• [ACTIVITY] Please count how many lines below contain the word "nodejs" and reply with only that number.

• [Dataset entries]
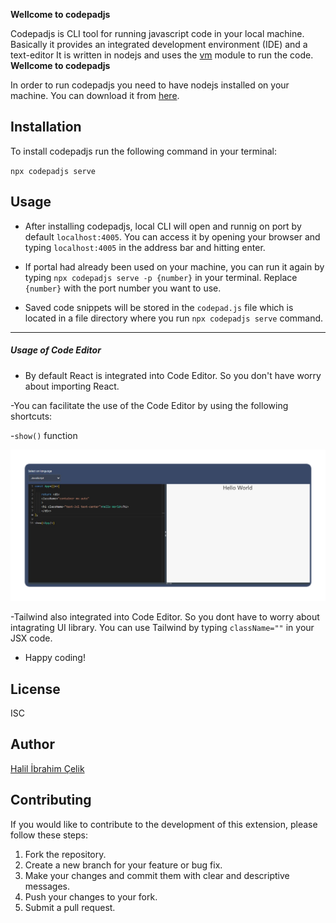 **Wellcome to codepadjs**

Codepadjs is CLI tool for running javascript code in your local machine. Basically it provides an integrated development environment (IDE) and a text-editor It is written in nodejs and uses the [vm](https://nodejs.org/api/vm.html) module to run the code.
**Wellcome to codepadjs**

In order to run codepadjs you need to have nodejs installed on your machine. You can download it from [here](https://nodejs.org/en/download/).

## Installation

To install codepadjs run the following command in your terminal:

`npx codepadjs serve`

## Usage

- After installing codepadjs, local CLI will open and runnig on port by default `localhost:4005`. You can access it by opening your browser and typing `localhost:4005` in the address bar and hitting enter.

- If portal had already been used on your machine, you can run it again by typing `npx codepadjs serve -p {number}` in your terminal. Replace `{number}` with the port number you want to use.

- Saved code snippets will be stored in the `codepad.js` file which is located in a file directory where you run `npx codepadjs serve` command.

---

##### Usage of Code Editor

- By default React is integrated into Code Editor. So you don't have worry about importing React.

-You can facilitate the use of the Code Editor by using the following shortcuts:

-`show()` function

![image](https://raw.githubusercontent.com/halilibrahimcelik/CodeGlimpse/main/packages/cli/assets/show.png)

-Tailwind also integrated into Code Editor. So you dont have to worry about intagrating UI library. You can use Tailwind by typing
`className=""` in your JSX code.

- Happy coding!

## License

ISC

## Author

[Halil İbrahim Çelik](https://www.linkedin.com/in/halil-ibrahim-celik/)

## Contributing

If you would like to contribute to the development of this extension, please follow these steps:

1. Fork the repository.
2. Create a new branch for your feature or bug fix.
3. Make your changes and commit them with clear and descriptive messages.
4. Push your changes to your fork.
5. Submit a pull request.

• [ANSWER FOR THE TASK] 2